Dr Jyoti Atwal is Associate Professor, Centre for Historical Studies, School of Social Sciences, Jawaharlal Nehru University, New Delhi, India & Adjunct Professor, Department of History, Faculty of Arts, Humanities and Social Sciences, University of Limerick, Ireland (September 2017- August 2022).

She engages with issues pertaining to Indian women in the reformist, nationalist and contemporary perspectives; socio cultural and religious aspects of women’s lives in colonial and post colonial India; women’s  agenda and the nation; autobiographies of women and narratives of the personal and the political domains; politics of representations of gender relations in colonial India; dalit (low caste) women’s history.

She has recently published a book entitled Real and Imagined Widows: Gender Relations in Colonial North India, Delhi: Primus, 2016. She has recently introduced a new course on Women in Ireland: Reforms, Movements and Revolutions (1840-1930)’ for post graduate students at JNU.

Currently, Dr Atwal is researching on an Irish suffragist in colonial India – Margaret Cousins (1878-1954). She has been a Visiting Faculty at Dublin City University in 2013; Trinity College Dublin Long Room Fellow in 2012. She is a member of the executive team of the India Studies Centre Cork at University College Cork and a member of the editorial board of Women’s History Review (UK, Routledge).

Art Exhibition

‘The Trial’: a visual art exhibition which focuses on the experiences of those who have worked in the Irish penal system in the 19th and 20th centuries.
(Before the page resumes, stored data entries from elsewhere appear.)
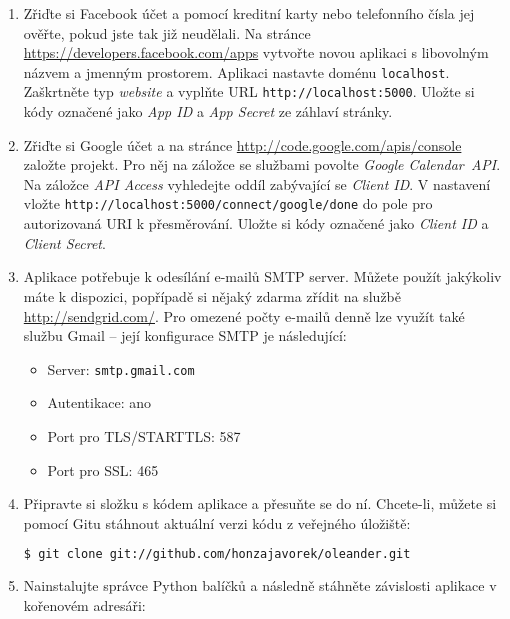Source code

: \documentclass[12pt,oneside,final]{fithesis2}
\begin{document}
\begin{enumerate}
    \item Zřiďte si Facebook účet a pomocí kreditní karty nebo telefonního čísla jej ověřte, pokud jste tak již neudělali. Na stránce \url{https://developers.facebook.com/apps} vytvořte novou aplikaci s libovolným názvem a jmenným prostorem. Aplikaci nastavte doménu {\tt localhost}. Zaškrtněte typ \emph{website} a vyplňte URL {\tt http://localhost:5000}. Uložte si kódy označené jako \emph{App ID} a \emph{App Secret} ze záhlaví stránky.

    \item Zřiďte si Google účet a na stránce \url{http://code.google.com/apis/console} založte projekt. Pro něj na záložce se službami povolte \emph{Google Calendar~API}. Na záložce \emph{API Access} vyhledejte oddíl zabývající se \emph{Client ID}. V nastavení vložte {\tt http://localhost:5000/connect/google/done} do pole pro autorizovaná URI k přesměrování. Uložte si kódy označené jako \emph{Client ID} a \emph{Client Secret}.

    \item Aplikace potřebuje k odesílání e-mailů SMTP server. Můžete použít jakýkoliv máte k dispozici, popřípadě si nějaký zdarma zřídit na službě \url{http://sendgrid.com/}. Pro omezené počty e-mailů denně lze využít také službu Gmail -- její konfigurace SMTP je následující:

        \begin{itemize}
            \item Server: {\tt smtp.gmail.com}
            \item Autentikace: ano
            \item Port pro TLS/STARTTLS: 587
            \item Port pro SSL: 465
        \end{itemize}

    \item Připravte si složku s kódem aplikace a přesuňte se do ní. Chcete-li, můžete si pomocí Gitu stáhnout aktuální verzi kódu z veřejného úložiště:

        \begin{lstlisting}[language=bash]
$ git clone git://github.com/honzajavorek/oleander.git
        \end{lstlisting}

    \item Nainstalujte správce Python balíčků a následně stáhněte závislosti aplikace v kořenovém adresáři:


\end{enumerate}
\end{document}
It explores human rights and healthcare in the Irish criminal justice system.

UCD historians Catherine Cox and Fiachra Byrne have collaborated with men from the Bridge Project, Dublin to create this unique installation.

The exhibition ran from 18-23 April 2018 at the Old Courthouse in Kilmainham Gaol Museum.

See for more details about the project.


Double Book Launch

The Irish Legal History Society was delighted to announce the official launch of two recent publications in January 2018: Juries in Ireland:Laypersons and Law in the Long Nineteenth Century by Dr Niamh Howlin & Guardian of the Treaty: The Privy Council Appeal and Irish Sovereignty by Dr Thomas Mohr

The books were launched at a special event at the UCD Sutherland School of Law on Tuesday 30 January 2018.  Professor Hector MacQueen of  Edinburgh Law School, delivered a lecture entitled ‘Reflections on Legal History.’


pictured: Dr Niamh Howlin, Dr Thomas Mohr, Professor Hector MacQueen and Ted.